Save the date!
December 6, 6 pm: Itala Aguilera's final performance.
More details soon.
"I think of garments as emotionally charged objects that can tell stories, and I use clothing to explore the concepts of intimacy and sexuality in the context of mundane actions and daily life. I create fictional objects that exist in alternative realities where our garments are a means of revealing one’s inner universe and of creating connections to our surroundings. Since 2023, I have centered my work on finding new ways to undress, which has led me to experiment with different media: electronics, heat-reactive materials, edible materials, water-soluble textiles, performance, and video.
By making garments using soluble, degradable or edible materials, clothes become part of the body that wears them, and undressing is therefore a sort of bodily function or a chemical and biological process—garments are literally digested inside a body or decomposed by the environment.
I usually work with vintage and historical patterns to make my garments, and I am especially drawn to structured and ornate underclothes like corsets, petticoats, and drawers. Combining the traditional ideas of beauty and seduction contained in historical clothing with experimental materials allows me to work with striptease as a genre, to twist and bend it to explore its limits."

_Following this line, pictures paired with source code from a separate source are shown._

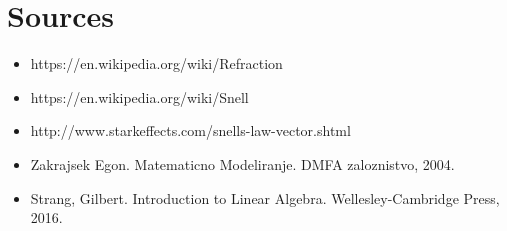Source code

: \documentclass[A4]{article}
\begin{document}
\newpage

\section{Sources}
\begin{itemize}
  \item https://en.wikipedia.org/wiki/Refraction
  \item https://en.wikipedia.org/wiki/Snell%
  \item http://www.starkeffects.com/snells-law-vector.shtml
  \item Zakrajsek Egon. Matematicno Modeliranje. DMFA \- zaloznistvo, 2004.
  \item Strang, Gilbert. Introduction to Linear Algebra. Wellesley-Cambridge Press, 2016.
\end{itemize}
\end{document}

Itala Aguilera was born in Mexico City in 1996. After studying Textile and Fashion Design, she worked as a costume designer and developed her practice within the visual arts. Since 2021, she has been part of the artist collective Flux Factory. Her work has been exhibited in Mexico in art spaces such as Islera and El Arenero in Mexico City, and Museo de la Ciudad in Querétaro; in the US in spaces such as Flux Factory and the Textile Arts Center in New York, and Carnation Contemporary in Portland; and in Europe in spaces such as the Forecast Forum in Berlin and Platform in Vaasa. In 2025, Itala was awarded a New York State Council on the Arts grant, sponsored by Flux Factory, with which she produced her upcoming solo exhibition Tierra Mojada (Wet Land), opening November 15 at Flux IV in Long Island City.

We welcome Itala to the studio as our November WIP resident!
You can visit her studio on Sundays from 2pm to 5pm.
Textile Arts Center’s Work in Progress (TAC WIP) is a window into the studio practice of contemporary artists and designers that engages the public in a dialogue with the field of textiles.